Le organizzazioni di categoria rilevano un calo delle presenze e degli affari mentre i centri storici si svuotano. L’affluenza nei negozi della grande distribuzione è in calo del 2,3% rispetto al maggio 2009
PALERMO – In Sicilia si rischia di essere dal punto di vista del tessuto produttivo e commerciale “né carne né pesce”. Mentre cominciano a calare notevolmente i volumi di affari dei grandi centri commerciali, cresciuti come funghi nell’ultimo decennio nell’Isola, si sta anche progressivamente verificando un depauperamento dei centri storici delle varie città.

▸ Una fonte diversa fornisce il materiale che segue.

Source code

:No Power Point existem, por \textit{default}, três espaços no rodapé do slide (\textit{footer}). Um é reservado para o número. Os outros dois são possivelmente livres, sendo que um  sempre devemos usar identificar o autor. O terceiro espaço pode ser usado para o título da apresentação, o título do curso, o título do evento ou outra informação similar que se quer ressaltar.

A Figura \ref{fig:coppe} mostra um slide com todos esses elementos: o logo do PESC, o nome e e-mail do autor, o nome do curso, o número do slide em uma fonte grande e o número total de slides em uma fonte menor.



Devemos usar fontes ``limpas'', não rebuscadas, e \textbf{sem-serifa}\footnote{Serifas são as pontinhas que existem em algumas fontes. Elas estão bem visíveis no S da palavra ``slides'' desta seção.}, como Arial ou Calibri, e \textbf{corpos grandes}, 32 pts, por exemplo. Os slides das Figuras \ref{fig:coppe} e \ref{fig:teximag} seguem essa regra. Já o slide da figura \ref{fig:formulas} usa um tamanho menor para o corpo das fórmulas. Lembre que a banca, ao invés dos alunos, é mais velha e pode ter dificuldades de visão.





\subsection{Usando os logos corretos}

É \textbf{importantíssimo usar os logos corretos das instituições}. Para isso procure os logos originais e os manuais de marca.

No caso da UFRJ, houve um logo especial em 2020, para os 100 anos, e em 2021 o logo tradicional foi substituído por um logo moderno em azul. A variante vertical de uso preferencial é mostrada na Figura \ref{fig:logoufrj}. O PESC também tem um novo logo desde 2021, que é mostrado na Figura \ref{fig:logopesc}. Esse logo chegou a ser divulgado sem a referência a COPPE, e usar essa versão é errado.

Il piccolo negozio non è capace di tenere testa alle grandi multinazionali e così è costretto a chiudere i battenti. I primi a scomparire sono soprattutto le piccole botteghe di alimentari ed elettrodomestici. Resiste solo l’abbigliamento e le calzature ma non si sa fino a quando. Eppure adesso, dopo il boom iniziale dei grandi centri commerciali, anche in Sicilia il mercato sembra calare. Lo rivela l’associazione siciliana dei commercianti e degli artigiani del Csc: “I consumatori – afferma il presidente regionale Gaspare Di Pasquale – sembrano stancarsi dei centri commerciali e cercano nuove forme per fare la spesa. Sarebbero a questo punto da rivalutare i negozi di città”. “Alcuni studi – aggiunge Antonio Cirabisi del Csc di Palermo -riferiscono che talune cause come il traffico, l’uso dell’auto, la fretta nel fare la spesa ed altre problematiche connesse scoraggiano i clienti a fare shopping nei centri commerciali e preferiscono la città. Già in Europa si registra un ritorno alla città ed una flessione delle frequenze dei negozi nei centri commerciali”.
I dati statistici sono quelli che fanno riferimento alle rilevazioni dell’Experian-FooFall che ha potuto constatare come l’affluenza dei centri della grande distribuzione nel mese di maggio 2010 rispetto allo stesso mese del 2009 è in calo del 2,3 per cento. La stessa indagine comunica che nel periodo da gennaio a maggio 2010 si è confermato il calo dei visitatori nella misura del 3 per cento rispetto allo stesso periodo del 2009. E non è solo la Sicilia ad avere subito questo contraccolpo. Analogo andamento negativo di visitatori infatti si registra nei centri commerciali in Francia e nel Regno Unito. Secondo il Consiglio nazionale francese dei Centri Commerciali ad aprile 2010 l’affluenza nei centri commerciali è diminuita del 2,2 per cento.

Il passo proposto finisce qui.